Admit Something

The below is a link to a Hafiz poem of mine that has become rather famous: “With That Moon Language.” It first appeared in my Penguin anthology, Love Poems from God: Twelve Sacred Voices From The East And West. 

http://www.theprovinceofjoy.com/?p=427

That book, published in 2002, is now considered something of a classic, and is part of the spiritual literary landscape around the world. Each of the twelve “From the East And West” have twenty-five poems in the book and up to three pages of biography about their remarkable lives. The book includes work by Rumi; Hafiz; Rabia; Mira; Kabir; St. Francis of Assisi; Meister Eckhart; St. Thomas of Aquinas; St. Catherine of Siena; St. Teresa of Avila; St. John of the Cross; and Tukaram.

I came across the aforementioned website in searching for this Hafiz poem. I first discovered this website back in April of this year. Hundreds of my published poems from my seven books with Penguin get posted like this— and even little films made of the poems. I like the annotation, as it were, that was added to the poem on this link.  
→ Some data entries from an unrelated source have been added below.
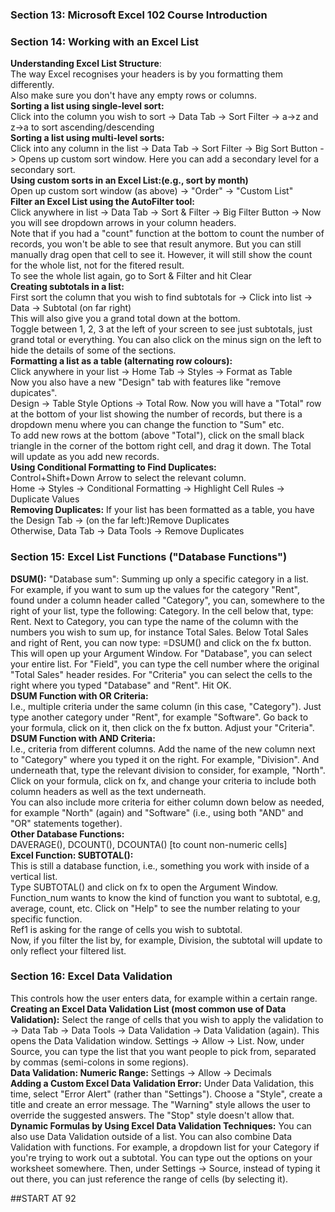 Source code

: <h3>Section 13: Microsoft Excel 102 Course Introduction</h3>
<h3>Section 14: Working with an Excel List</h3>
<b>Understanding Excel List Structure</b>:<br>
The way Excel recognises your headers is by you formatting them differently.<br>
Also make sure you don't have any empty rows or columns.<br>
<b>Sorting a list using single-level sort:</b><br>
Click into the column you wish to sort -> Data Tab -> Sort Filter -> a->z and z->a to sort ascending/descending<br>
<b>Sorting a list using multi-level sorts:</b><br>
Click into any column in the list -> Data Tab -> Sort Filter -> Big Sort Button -> Opens up custom sort window. Here you can add a secondary level for a secondary sort.<br>
<b>Using custom sorts in an Excel List:(e.g., sort by month)</b><br>
Open up custom sort window (as above) -> "Order" -> "Custom List"<br>
<b>Filter an Excel List using the AutoFilter tool:</b><br>
Click anywhere in list -> Data Tab -> Sort & Filter -> Big Filter Button -> Now you will see dropdown arrows in your column headers.<br>
Note that if you had a "count" function at the bottom to count the number of records, you won't be able to see that result anymore. But you can still manually drag open that cell to see it. However, it will still show the count for the whole list, not for the fitered result.<br>
To see the whole list again, go to Sort & Filter and hit Clear<br>
<b>Creating subtotals in a list:</b><br>
First sort the column that you wish to find subtotals for -> Click into list -> Data -> Subtotal (on far right)<br>
This will also give you a grand total down at the bottom.<br>
Toggle between 1, 2, 3 at the left of your screen to see just subtotals, just grand total or everything. You can also click on the minus sign on the left to hide the details of some of the sections.<br>
<b>Formatting a list as a table (alternating row colours):</b><br>
Click anywhere in your list -> Home Tab -> Styles -> Format as Table<br>
Now you also have a new "Design" tab with features like "remove dupicates".<br>
Design -> Table Style Options -> Total Row. Now you will have a "Total" row at the bottom of your list showing the number of records, but there is a dropdown menu where you can change the function to "Sum" etc.<br>
To add new rows at the bottom (above "Total"), click on the small black triangle in the corner of the bottom right cell, and drag it down. The Total will update as you add new records.<br>
<b>Using Conditional Formatting to Find Duplicates:</b><br>
Control+Shift+Down Arrow to select the relevant column.<br>
Home -> Styles -> Conditional Formatting -> Highlight Cell Rules -> Duplicate Values<br>
<b>Removing Duplicates:</b>
If your list has been formatted as a table, you have the Design Tab -> (on the far left:)Remove Duplicates<br>
Otherwise, Data Tab -> Data Tools -> Remove Duplicates<br>
<h3>Section 15: Excel List Functions ("Database Functions")</h3>
<b>DSUM():</b> "Database sum": Summing up only a specific category in a list.<br>
For example, if you want to sum up the values for the category "Rent", found under a column header called "Category", you can, somewhere to the right of your list, type the following: Category. In the cell below that, type: Rent. Next to Category, you can type the name of the column with the numbers you wish to sum up, for instance Total Sales. Below Total Sales and right of Rent, you can now type: =DSUM() and click on the fx button. This will open up your Argument Window. For "Database", you can select your entire list. For "Field", you can type the cell number where the original "Total Sales" header resides. For "Criteria" you can select the cells to the right where you typed "Database" and "Rent". Hit OK.<br>
<b>DSUM Function with OR Criteria:</b><br>
I.e., multiple criteria under the same column (in this case, "Category"). Just type another category under "Rent", for example "Software". Go back to your formula, click on it, then click on the fx button. Adjust your "Criteria".<br>
<b>DSUM Function with AND Criteria:</b><br>
I.e., criteria from different columns. Add the name of the new column next to "Category" where you typed it on the right. For example, "Division". And underneath that, type the relevant division to consider, for example, "North". Click on your formula, click on fx, and change your criteria to include both column headers as well as the text underneath.<br>
You can also include more criteria for either column down below as needed, for example "North" (again) and "Software" (i.e., using both "AND" and "OR" statements together).<br>
<b>Other Database Functions:</b><br>
DAVERAGE(), DCOUNT(), DCOUNTA() [to count non-numeric cells]<br>
<b>Excel Function: SUBTOTAL():</b><br>
This is still a database function, i.e., something you work with inside of a vertical list.<br> 
Type SUBTOTAL() and click on fx to open the Argument Window.<br>
Function_num wants to know the kind of function you want to subtotal, e.g, average, count, etc. Click on "Help" to see the number relating to your specific function.<br>
Ref1 is asking for the range of cells you wish to subtotal.<br>
Now, if you filter the list by, for example, Division, the subtotal will update to only reflect your filtered list.<br>

<h3>Section 16: Excel Data Validation</h3>
This controls how the user enters data, for example within a certain range.<br>
<b>Creating an Excel Data Validation List (most common use of Data Validation):</b> Select the range of cells that you wish to apply the validation to -> Data Tab -> Data Tools -> Data Validation -> Data Validation (again). This opens the Data Validation window. Settings -> Allow -> List. Now, under Source, you can type the list that you want people to pick from, separated by commas (semi-colons in some regions).<br>
<b>Data Validation: Numeric Range:</b> Settings -> Allow -> Decimals<br> 
<b>Adding a Custom Excel Data Validation Error:</b> Under Data Validation, this time, select "Error Alert" (rather than "Settings"). Choose a "Style", create a title and create an error message. The "Warning" style allows the user to override the suggested answers. The "Stop" style doesn't allow that.<br>
<b>Dynamic Formulas by Using Excel Data Validation Techniques:</b> You can also use Data Validation outside of a list. You can also combine Data Validation with functions. For example, a dropdown list for your Category if you're trying to work out a subtotal. You can type out the options on your worksheet somewhere. Then, under Settings -> Source, instead of typing it out there, you can just reference the range of cells (by selecting it).<br>

##START AT 92

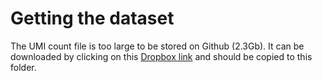 
# Getting the dataset

The UMI count file is too large to be stored on Github (2.3Gb). It can be downloaded by clicking on this [Dropbox link](https://dl.dropboxusercontent.com/s/ifrdqhea1fs6xuc/assayData.csv) and should be copied to this folder.
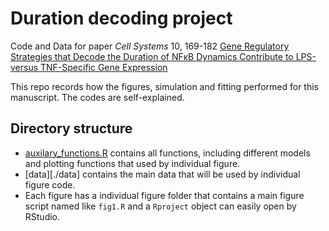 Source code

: # Duration decoding project 

 Code and Data for paper *Cell Systems* 10, 169-182 [Gene Regulatory Strategies that Decode the Duration of NFκB Dynamics Contribute to LPS-versus TNF-Specific Gene Expression](https://www.sciencedirect.com/science/article/pii/S240547121930465X)

This repo records how the figures, simulation and fitting performed for this manuscript. The codes are self-explained.

## Directory structure 

* [auxilary_functions.R](auxilary_functions.R) contains all functions, including different models and plotting functions that used by individual figure. 
* [data][./data] contains the main data that will be used by individual figure code. 
* Each figure has a individual figure folder that contains a main figure script named like `fig1.R` and a `Rproject` object can easily open by RStudio.


 



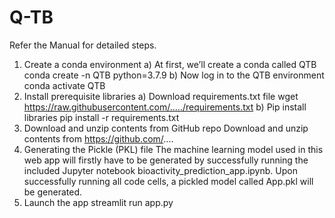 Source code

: # Q-TB
Refer the Manual for detailed steps.

1)	Create a conda environment 
a) At first, we’ll create a conda called QTB
conda create -n QTB python=3.7.9 
b)	Now log in to the QTB environment 
conda activate QTB 
2)	Install prerequisite libraries
a)	Download requirements.txt file
wget https://raw.githubusercontent.com/...../requirements.txt 
b)	Pip install libraries
pip install -r requirements.txt
3)	Download and unzip contents from GitHub repo
Download and unzip contents from https://github.com/....
4)	Generating the Pickle (PKL) file
The machine learning model used in this web app will firstly have to be generated by successfully running the included Jupyter notebook bioactivity_prediction_app.ipynb. Upon successfully running all code cells, a pickled model called App.pkl will be generated.
5)	Launch the app
streamlit run app.py
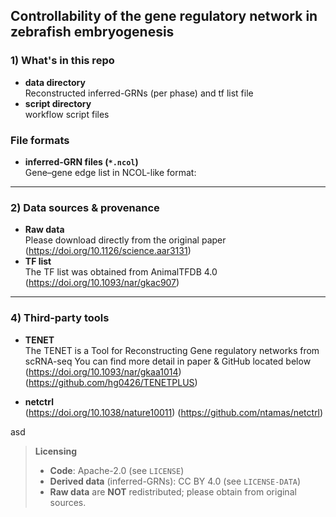 ## Controllability of the gene regulatory network in zebrafish embryogenesis 

### 1) What's in this repo
- **data directory**  
	Reconstructed inferred-GRNs (per phase) and tf list file
- **script directory**  
	workflow script files

### File formats
- **inferred-GRN files (`*.ncol`)**  
	Gene–gene edge list in NCOL-like format:  

___

### 2) Data sources & provenance
- **Raw data**  
	Please download directly from the original paper (https://doi.org/10.1126/science.aar3131)
- **TF list**  
	The TF list was obtained from AnimalTFDB 4.0 (https://doi.org/10.1093/nar/gkac907)

___

### 4) Third-party tools
- **TENET**  
	The TENET is a Tool for Reconstructing Gene regulatory networks from scRNA-seq
	You can find more detail in paper & GitHub located below
	(https://doi.org/10.1093/nar/gkaa1014)
	(https://github.com/hg0426/TENETPLUS)
	
- **netctrl**  
	(https://doi.org/10.1038/nature10011)
	(https://github.com/ntamas/netctrl)
	
asd








> **Licensing**  
> - **Code**: Apache-2.0 (see `LICENSE`)  
> - **Derived data** (inferred-GRNs): CC BY 4.0 (see `LICENSE-DATA`)  
> - **Raw data** are **NOT** redistributed; please obtain from original sources.
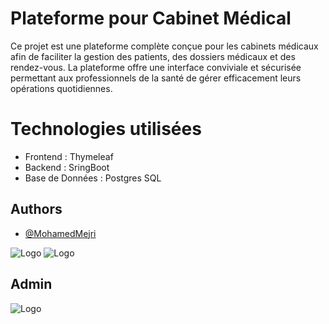 
# Plateforme pour Cabinet Médical

Ce projet est une plateforme complète conçue pour les cabinets médicaux afin de faciliter la gestion des patients, des dossiers médicaux et des rendez-vous. La plateforme offre une interface conviviale et sécurisée permettant aux professionnels de la santé de gérer efficacement leurs opérations quotidiennes.

# Technologies utilisées 

- Frontend : Thymeleaf 
- Backend : SringBoot 
- Base de Données : Postgres SQL






## Authors

- [@MohamedMejri](https://www.github.com/medmejri1)


![Logo](https://i.ibb.co/28fGx61/image.png)
![Logo](https://i.ibb.co/VVrCmmR/image.png)

## Admin

![Logo](https://i.ibb.co/LQw3J94/image.png)
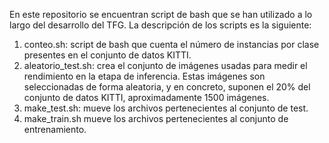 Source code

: 
En este repositorio se encuentran script de bash que se han utilizado a lo largo del desarrollo del TFG. La descripción de los scripts es la siguiente:

1. conteo.sh: script de bash que cuenta el número de instancias por clase presentes en el conjunto de datos KITTI.
2. aleatorio_test.sh: crea el conjunto de imágenes usadas para medir el rendimiento en la etapa de inferencia. Estas imágenes son seleccionadas de forma aleatoria, y en concreto, suponen el 20% del conjunto de datos KITTI, aproximadamente 1500 imágenes.
3. make_test.sh: mueve los archivos pertenecientes al conjunto de test.
4. make_train.sh mueve los archivos pertenecientes al conjunto de entrenamiento.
The first two words in the poem are: “Admit something.” So that is where this blog title comes from.

And in thinking more about this— I think all of the twelve greats from the East and West in this book could have written this poem— though they probably would not have used the word: “cops” in it; that is my playful rendering. And this poem is interesting to me, in that it has a Lao Tzu quality and utility to it. 

That is: Lao Tzu struck me, as, in a part, a genius social reformer. He offered ideas about ways to live and interact with others that would then enrich the doer, and enrich one's family and society. Lao Tzu struck me as knowing that all is really physics at play; our psychological, emotional, physical, and spiritual states are almost always the result of mixing certain ingredients, ie. experiences, together. And then there is an inherent natural response; the moving cart wheel sows seeds. Aka: whatever you do or think ... there is a reaction that affects. 

I think all of the twelve in this book are brothers and sisters to Lao Tzu and Buddha. All twelve were the personification of a golden moving cart wheel ... that hundreds of years latter is still sowing seeds the bounty from which can nourish us. The great ones, the true saints, only want to help us— and can find very creative ways to do that— like in an exceptional, unique poem. A great poem is an alchemy stone that can help turn the eye gold with loving, and so encourage us with that “sweet moon language” we crave from others. 

But there is a secret in reading good poetry, and allowing it to benefit you more. Which is: to read it slowly and out loud. Both Rumi and Hafiz endorse that understanding. 

Rumi says: “Being in a hurry drops the key on the ground to a door I want you to enter. If you read my words slowly and out loud that will help to pick the lock.” 

Pick the lock meaning: free you, help your heart, and feet to dance more!

Hafiz seems to go even further when he says: “No one can read my words out loud in a tender loving voice, and not narrow the difference, not narrow the gap, between you and God.”

Not narrow the difference, narrow the gap… between you and the Sun.

I guess that is what the evolutionary process and all life is really about. And our every movement and sound, an attempt to know beauty and freedom more intimately— and as our own self. To enter more the province of Joy— the blessed ecstatic wonder— which is our true house, our truest way of being.

There is a rendering of a Meister Eckhart poem at this same website: “The Wind Will Show You Its Kindness,” found on page 93 in Love Poems From God. 

And there is more Hafiz verse one can then click on at that link, called: “Beautiful Creature.” And hey! Hey, that is you! 

In closing I wanted to say: it seems my books are becoming historic, and that I should do all I can to protect and preserve them, and to properly credit them. Well, for the book titled: Love Poems from God, that credit would be: 

I want to thank my very, very dear teacher Eruch Byramshaw Jessawala, with whom I spent hundreds of intimate (platonic) hours in India over a 12 year stretch. I walked with him alone in the early mornings, and then again at night. And Eruch, one day out of the total blue (as he so seemed able to do), asked me about this book before I ever said anything to him about it (but I did have the book in mind).

We discussed the book— he wanted to know whom I intended to use for these “Twelve Sacred Voices.” Then in a profound way, he gave me the title: Love Poems from God. It really seemed like he sealed the book into heaven when he did that, or sealed heaven into the book. And I think Eruch knew God as few have. He was truly a chosen one, though most always appeared astoundingly simple and grounded.